X-Girl’s Make The World Go ‘Round
X-Girl est 1994. - the cult favorite brand that was the catalyst for kicking off the female streetwear scene as we know it today.
A brand that dressed a whole generation of young women looking for just one simple thing. Cute and casual clothes that fit them properly.
Founded by Sonic Youth's Kim Gordon and stylist Daisy Von Furth The label was created as a female-led response to the streetwear brand X-Large. The brand was also considered a pioneer for the Generation-X led “Girls Movement” of the 1990s, impacting the fashion, art and music industries.
By the early 1990s, Grunge was king. oversized flannel shirts, baggy pants and oversized Doc Martens had come to be seen as the unofficiauniform of the genre; Gordon,- ‘Godmother of grunge’ - voiced her own disdain against the aesthetic that was drowning girls in layers of ‘masculine’ clothing, that felt ‘borrowed from the boys’.
The line was aimed to create a more female oriented approach to the skater/riot grrrl image. 60s French new-wave heroine inspired A-line cut t-shirt dresses, street-inspired graphics on french sleeve baby shirts, and work-wear slacks that were designed to fit at the waist, just for you, no longer needing to steal a pair of baggy 874's from your skater boyfriend’s closet.
Infamously, The launch of the brand was commemorated by a side-walk guerilla fashion show on the streets of Soho, New York City.
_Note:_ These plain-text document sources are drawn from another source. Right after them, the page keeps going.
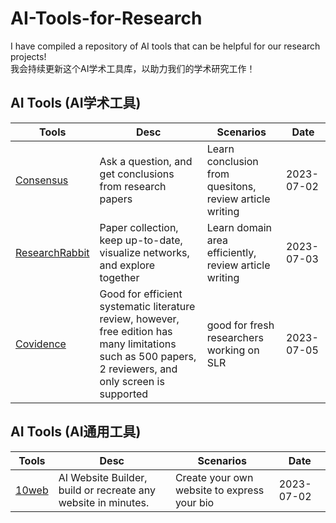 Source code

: # AI-Tools-for-Research
I have compiled a repository of AI tools that can be helpful for our research projects!  
我会持续更新这个AI学术工具库，以助力我们的学术研究工作！  

## AI Tools (AI学术工具)  
| Tools | Desc | Scenarios |Date|
|--|--|--|--|
| [Consensus](https://consensus.app/search/) | Ask a question, and get conclusions from research papers | Learn conclusion from quesitons, review article writing | 2023-07-02|
| [ResearchRabbit](https://www.researchrabbit.ai/) | Paper collection, keep up-to-date, visualize networks, and explore together | Learn domain area efficiently, review article writing | 2023-07-03|
| [Covidence](https://www.covidence.org/) | Good for efficient systematic literature review, however, free edition has many limitations such as 500 papers, 2 reviewers, and only screen is supported | good for fresh researchers working on SLR | 2023-07-05|

## AI Tools (AI通用工具)  
| Tools | Desc | Scenarios |Date|
|--|--|--|--|
| [10web](https://10web.io/) | AI Website Builder, build or recreate any website in minutes. | Create your own website to express your bio | 2023-07-02|

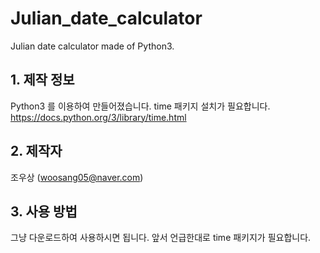 # Julian_date_calculator
Julian date calculator made of Python3.

## 1. 제작 정보
Python3 를 이용하여 만들어졌습니다. 
time 패키지 설치가 필요합니다. https://docs.python.org/3/library/time.html

## 2. 제작자
조우상 (woosang05@naver.com)

## 3. 사용 방법
그냥 다운로드하여 사용하시면 됩니다. 앞서 언급한대로 time 패키지가 필요합니다.
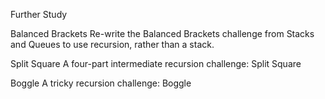 Further Study

Balanced Brackets
Re-write the Balanced Brackets challenge from Stacks and Queues to use recursion, rather than a stack.

Split Square
A four-part intermediate recursion challenge: Split Square

Boggle
A tricky recursion challenge: Boggle
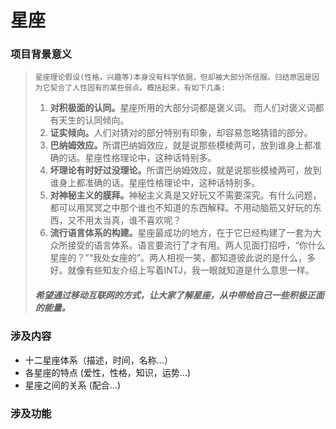 # 星座
### 项目背景意义
>     星座理论假设(性格，兴趣等)本身没有科学依据，但却被大部分所信服。归结原因是因为它契合了人性固有的某些弱点。概括起来，有如下几条:
> 1. <b>对积极面的认同。</b>星座所用的大部分词都是褒义词。
> 而人们对褒义词都有天生的认同倾向。
> 2. <b>证实倾向。</b>人们对猜对的部分特别有印象，却容易忽略猜错的部分。
> 3. <b>巴纳姆效应。</b>所谓巴纳姆效应，就是说那些模棱两可，放到谁身上都准确的话。星座性格理论中，这种话特别多。
> 4. <b>坏理论有时好过没理论。</b>所谓巴纳姆效应，就是说那些模棱两可，放到谁身上都准确的话。星座性格理论中，这种话特别多。
> 5. <b>对神秘主义的膜拜。</b>神秘主义真是又好玩又不需要深究。有什么问题，都可以用冥冥之中那个谁也不知道的东西解释。不用动脑筋又好玩的东西，又不用太当真，谁不喜欢呢？
> 6. <b>流行语言体系的构建。</b>星座最成功的地方，在于它已经构建了一套为大众所接受的语言体系。语言要流行了才有用。两人见面打招呼，“你什么星座的？”“我处女座的”。两人相视一笑，都知道彼此说的是什么，多好。就像有些知友介绍上写着INTJ，我一眼就知道是什么意思一样。
> ##### 希望通过移动互联网的方式，让大家了解星座，从中带给自己一些积极正面的能量。

### 涉及内容
* 十二星座体系（描述，时间，名称...） 
* 各星座的特点 (爱性，性格，知识，运势...)
* 星座之间的关系 (配合...)

### 涉及功能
Produced by a young Sofia Coppola and Spike Jones, modeled by friends and family, including a young Chloe Sevigny where a hotel room bed-sheet was hung up with ‘X-GIRL IS NO.1’ in hot pink spray paint.
Since 1998, X-Girl has been exclusively under Japanese management, and maintained a steady presence in the young fashion market.
Despite not being centered in the US for close to three decades, X-Girl has maintained a legendary influence among high-brand labels; Miu-Miu and Heaven by Marc Jacobs as a precursor of influence for guerilla marketing and striking the balance between tomboy and girly.